### EXERCISE BRIEF
Only one stretch of the data below should be repeated: the lines from the line containing "- **Experiência:** Mentor" through the line containing "- GitHub: [github.com/JeanOlBar](https://github.com/JeanOlBar)", inclusive, exactly as they are.

GIVEN DATA START

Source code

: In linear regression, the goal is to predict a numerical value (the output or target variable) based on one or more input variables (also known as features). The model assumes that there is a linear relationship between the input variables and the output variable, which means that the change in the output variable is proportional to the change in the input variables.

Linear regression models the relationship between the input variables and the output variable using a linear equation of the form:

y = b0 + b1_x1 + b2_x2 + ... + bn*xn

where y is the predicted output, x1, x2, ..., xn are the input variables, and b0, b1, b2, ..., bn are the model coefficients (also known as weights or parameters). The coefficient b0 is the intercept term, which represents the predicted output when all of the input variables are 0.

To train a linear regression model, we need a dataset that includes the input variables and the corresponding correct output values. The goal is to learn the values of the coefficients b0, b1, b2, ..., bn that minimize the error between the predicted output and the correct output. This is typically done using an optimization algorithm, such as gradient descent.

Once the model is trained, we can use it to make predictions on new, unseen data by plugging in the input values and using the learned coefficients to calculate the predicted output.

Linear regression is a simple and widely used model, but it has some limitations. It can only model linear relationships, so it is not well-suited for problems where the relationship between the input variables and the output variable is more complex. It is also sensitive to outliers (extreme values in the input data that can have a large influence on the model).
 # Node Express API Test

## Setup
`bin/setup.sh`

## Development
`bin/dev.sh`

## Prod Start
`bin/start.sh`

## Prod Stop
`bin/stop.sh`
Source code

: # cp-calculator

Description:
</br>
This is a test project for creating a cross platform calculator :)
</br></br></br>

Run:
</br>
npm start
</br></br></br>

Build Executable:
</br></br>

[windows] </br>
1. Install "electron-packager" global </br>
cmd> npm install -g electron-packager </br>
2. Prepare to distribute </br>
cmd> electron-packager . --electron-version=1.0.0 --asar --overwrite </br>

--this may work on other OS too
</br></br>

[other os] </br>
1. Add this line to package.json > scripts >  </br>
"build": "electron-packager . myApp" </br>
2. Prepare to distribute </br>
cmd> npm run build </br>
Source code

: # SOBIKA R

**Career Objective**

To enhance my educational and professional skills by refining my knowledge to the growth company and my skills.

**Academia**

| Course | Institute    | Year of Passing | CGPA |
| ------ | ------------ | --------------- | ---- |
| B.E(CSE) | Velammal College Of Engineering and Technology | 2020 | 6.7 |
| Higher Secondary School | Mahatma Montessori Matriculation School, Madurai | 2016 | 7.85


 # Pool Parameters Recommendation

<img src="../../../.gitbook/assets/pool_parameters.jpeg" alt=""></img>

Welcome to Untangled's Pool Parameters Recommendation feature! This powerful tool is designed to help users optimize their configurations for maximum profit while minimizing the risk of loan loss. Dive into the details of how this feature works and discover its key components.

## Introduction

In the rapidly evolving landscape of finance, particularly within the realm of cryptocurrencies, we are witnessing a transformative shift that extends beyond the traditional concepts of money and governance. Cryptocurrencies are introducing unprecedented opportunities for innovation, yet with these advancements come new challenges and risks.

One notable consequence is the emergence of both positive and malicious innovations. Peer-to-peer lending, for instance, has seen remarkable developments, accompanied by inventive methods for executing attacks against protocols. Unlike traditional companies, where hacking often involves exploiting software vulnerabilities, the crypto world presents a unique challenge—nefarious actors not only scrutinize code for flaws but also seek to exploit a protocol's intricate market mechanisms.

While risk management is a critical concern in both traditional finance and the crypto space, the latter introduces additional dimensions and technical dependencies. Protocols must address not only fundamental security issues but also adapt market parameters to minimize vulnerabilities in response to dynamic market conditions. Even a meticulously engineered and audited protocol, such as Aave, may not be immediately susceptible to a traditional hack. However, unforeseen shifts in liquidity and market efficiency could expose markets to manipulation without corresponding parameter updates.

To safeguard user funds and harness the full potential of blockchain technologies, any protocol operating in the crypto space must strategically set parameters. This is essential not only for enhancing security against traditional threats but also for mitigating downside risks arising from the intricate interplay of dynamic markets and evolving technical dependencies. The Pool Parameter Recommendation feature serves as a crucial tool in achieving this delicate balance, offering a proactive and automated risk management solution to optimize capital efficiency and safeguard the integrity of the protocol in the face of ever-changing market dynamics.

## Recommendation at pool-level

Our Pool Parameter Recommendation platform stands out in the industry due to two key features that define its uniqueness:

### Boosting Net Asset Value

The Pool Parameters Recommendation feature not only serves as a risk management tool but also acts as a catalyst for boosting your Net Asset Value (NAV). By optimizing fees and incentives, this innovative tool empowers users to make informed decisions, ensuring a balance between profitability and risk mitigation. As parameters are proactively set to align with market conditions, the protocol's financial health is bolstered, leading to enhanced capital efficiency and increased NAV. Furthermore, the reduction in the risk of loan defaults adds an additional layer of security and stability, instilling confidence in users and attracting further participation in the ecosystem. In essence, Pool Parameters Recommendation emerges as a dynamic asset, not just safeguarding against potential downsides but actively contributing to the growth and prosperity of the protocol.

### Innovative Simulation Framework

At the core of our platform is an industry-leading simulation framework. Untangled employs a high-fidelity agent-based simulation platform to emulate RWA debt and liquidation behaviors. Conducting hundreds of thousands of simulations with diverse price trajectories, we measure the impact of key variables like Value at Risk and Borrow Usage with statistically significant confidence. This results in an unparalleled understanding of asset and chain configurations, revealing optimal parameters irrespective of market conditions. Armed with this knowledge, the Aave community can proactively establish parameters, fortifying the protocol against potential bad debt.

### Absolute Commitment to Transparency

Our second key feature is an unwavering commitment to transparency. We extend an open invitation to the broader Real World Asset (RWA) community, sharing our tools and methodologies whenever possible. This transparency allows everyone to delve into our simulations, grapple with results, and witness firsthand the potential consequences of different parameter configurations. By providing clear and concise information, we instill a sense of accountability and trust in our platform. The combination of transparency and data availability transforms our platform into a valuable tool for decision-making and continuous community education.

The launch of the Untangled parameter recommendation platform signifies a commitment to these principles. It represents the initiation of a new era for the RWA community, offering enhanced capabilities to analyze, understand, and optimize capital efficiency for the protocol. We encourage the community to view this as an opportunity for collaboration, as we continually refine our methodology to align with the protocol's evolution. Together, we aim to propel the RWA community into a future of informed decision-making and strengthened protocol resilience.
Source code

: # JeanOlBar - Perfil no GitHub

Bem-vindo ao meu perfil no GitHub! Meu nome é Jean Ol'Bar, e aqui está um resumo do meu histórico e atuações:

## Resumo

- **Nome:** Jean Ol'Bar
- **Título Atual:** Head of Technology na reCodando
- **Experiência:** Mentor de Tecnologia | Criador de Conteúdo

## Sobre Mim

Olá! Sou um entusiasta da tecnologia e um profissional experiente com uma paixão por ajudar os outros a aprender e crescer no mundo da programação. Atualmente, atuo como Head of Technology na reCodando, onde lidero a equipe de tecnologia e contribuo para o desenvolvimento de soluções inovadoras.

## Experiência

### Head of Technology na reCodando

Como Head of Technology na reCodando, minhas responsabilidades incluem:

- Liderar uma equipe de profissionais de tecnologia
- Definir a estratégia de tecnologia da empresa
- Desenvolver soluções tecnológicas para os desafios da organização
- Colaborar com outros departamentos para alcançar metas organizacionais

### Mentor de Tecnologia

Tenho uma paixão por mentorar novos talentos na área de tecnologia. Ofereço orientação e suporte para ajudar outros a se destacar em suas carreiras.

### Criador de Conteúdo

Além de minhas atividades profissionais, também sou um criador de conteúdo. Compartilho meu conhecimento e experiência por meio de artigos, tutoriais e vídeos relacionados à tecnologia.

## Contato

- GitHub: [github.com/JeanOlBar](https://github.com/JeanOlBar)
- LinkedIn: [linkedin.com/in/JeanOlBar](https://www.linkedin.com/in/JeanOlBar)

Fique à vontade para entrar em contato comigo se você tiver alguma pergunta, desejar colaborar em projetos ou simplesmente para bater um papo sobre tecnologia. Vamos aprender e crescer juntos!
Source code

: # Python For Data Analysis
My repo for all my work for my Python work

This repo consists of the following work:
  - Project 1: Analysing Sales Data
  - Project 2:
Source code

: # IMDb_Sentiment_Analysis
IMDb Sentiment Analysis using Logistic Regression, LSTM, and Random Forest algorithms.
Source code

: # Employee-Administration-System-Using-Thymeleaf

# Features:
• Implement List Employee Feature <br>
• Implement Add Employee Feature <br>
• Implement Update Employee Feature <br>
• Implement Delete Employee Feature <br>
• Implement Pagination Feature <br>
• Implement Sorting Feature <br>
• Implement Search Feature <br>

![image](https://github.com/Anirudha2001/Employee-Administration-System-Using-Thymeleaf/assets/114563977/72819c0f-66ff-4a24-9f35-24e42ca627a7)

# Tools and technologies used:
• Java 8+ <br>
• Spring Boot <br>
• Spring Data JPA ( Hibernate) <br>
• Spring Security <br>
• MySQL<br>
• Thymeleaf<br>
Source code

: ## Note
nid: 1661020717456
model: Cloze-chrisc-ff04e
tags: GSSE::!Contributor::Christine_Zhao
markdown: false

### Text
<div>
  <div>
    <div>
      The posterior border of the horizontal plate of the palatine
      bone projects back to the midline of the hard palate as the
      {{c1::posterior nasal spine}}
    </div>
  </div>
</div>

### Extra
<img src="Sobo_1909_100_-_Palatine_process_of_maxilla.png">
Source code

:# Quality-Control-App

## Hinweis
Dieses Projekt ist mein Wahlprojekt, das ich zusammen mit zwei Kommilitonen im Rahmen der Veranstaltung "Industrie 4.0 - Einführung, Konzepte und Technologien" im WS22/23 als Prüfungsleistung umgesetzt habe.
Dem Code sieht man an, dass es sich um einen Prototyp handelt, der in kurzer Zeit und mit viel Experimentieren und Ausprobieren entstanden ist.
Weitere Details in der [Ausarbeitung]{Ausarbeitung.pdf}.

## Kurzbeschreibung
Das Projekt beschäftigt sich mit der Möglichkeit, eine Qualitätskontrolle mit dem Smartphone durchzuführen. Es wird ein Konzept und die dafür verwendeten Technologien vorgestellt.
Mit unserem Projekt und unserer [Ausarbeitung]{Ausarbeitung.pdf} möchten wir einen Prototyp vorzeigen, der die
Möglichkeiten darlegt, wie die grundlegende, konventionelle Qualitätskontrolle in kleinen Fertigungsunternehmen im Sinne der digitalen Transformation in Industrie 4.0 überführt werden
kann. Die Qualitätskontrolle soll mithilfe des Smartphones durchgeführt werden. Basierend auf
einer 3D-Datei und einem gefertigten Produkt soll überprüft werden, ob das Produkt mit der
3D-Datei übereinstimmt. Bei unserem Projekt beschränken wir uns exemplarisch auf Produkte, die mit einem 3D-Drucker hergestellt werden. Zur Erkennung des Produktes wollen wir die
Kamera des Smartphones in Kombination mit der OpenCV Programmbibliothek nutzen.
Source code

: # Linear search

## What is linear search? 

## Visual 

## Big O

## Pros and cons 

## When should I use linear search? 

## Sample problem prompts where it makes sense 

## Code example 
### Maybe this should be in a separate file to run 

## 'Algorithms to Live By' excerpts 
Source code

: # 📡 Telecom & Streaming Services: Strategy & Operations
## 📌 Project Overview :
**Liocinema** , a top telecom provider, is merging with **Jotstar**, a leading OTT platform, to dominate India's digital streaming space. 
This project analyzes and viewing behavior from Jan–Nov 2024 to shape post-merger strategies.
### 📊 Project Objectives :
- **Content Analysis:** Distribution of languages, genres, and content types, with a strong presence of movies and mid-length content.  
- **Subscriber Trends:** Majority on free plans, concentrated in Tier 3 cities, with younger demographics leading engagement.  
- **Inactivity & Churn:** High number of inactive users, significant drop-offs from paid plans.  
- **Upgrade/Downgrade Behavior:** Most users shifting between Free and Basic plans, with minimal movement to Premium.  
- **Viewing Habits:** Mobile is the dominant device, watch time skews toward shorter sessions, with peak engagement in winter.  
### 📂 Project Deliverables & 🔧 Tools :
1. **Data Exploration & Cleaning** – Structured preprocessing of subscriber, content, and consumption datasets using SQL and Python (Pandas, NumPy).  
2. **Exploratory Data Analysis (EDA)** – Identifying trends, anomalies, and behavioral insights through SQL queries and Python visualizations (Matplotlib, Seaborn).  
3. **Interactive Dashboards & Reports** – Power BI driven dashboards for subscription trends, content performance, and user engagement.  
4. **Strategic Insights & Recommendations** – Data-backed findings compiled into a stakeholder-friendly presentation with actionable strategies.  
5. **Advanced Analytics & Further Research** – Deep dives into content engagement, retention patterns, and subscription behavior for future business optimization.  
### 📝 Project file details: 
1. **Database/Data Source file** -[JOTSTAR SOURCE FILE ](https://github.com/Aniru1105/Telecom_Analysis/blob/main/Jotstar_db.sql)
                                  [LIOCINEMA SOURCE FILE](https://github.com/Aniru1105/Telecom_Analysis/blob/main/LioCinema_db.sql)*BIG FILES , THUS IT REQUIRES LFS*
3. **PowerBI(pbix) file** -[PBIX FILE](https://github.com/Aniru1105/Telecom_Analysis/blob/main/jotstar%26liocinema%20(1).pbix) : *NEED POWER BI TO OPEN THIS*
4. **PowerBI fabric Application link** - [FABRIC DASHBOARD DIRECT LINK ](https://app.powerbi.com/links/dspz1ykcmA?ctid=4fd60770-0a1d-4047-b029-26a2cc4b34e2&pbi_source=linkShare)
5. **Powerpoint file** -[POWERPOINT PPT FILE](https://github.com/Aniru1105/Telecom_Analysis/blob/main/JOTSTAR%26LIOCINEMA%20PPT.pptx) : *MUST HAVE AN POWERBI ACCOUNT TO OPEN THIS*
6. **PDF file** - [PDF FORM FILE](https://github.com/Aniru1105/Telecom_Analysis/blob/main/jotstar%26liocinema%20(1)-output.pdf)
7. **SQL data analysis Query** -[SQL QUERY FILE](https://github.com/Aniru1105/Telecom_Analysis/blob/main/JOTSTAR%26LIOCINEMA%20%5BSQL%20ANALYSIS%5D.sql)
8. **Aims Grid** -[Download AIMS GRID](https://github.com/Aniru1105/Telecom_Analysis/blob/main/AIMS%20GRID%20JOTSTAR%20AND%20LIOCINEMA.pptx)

GIVEN DATA END

### SOLUTION FOR THIS PROBLEM
- **Experiência:** Mentor de Tecnologia | Criador de Conteúdo

## Sobre Mim

Olá! Sou um entusiasta da tecnologia e um profissional experiente com uma paixão por ajudar os outros a aprender e crescer no mundo da programação. Atualmente, atuo como Head of Technology na reCodando, onde lidero a equipe de tecnologia e contribuo para o desenvolvimento de soluções inovadoras.

## Experiência

### Head of Technology na reCodando

Como Head of Technology na reCodando, minhas responsabilidades incluem:

- Liderar uma equipe de profissionais de tecnologia
- Definir a estratégia de tecnologia da empresa
- Desenvolver soluções tecnológicas para os desafios da organização
- Colaborar com outros departamentos para alcançar metas organizacionais

### Mentor de Tecnologia

Tenho uma paixão por mentorar novos talentos na área de tecnologia. Ofereço orientação e suporte para ajudar outros a se destacar em suas carreiras.

### Criador de Conteúdo

Além de minhas atividades profissionais, também sou um criador de conteúdo. Compartilho meu conhecimento e experiência por meio de artigos, tutoriais e vídeos relacionados à tecnologia.

## Contato

- GitHub: [github.com/JeanOlBar](https://github.com/JeanOlBar)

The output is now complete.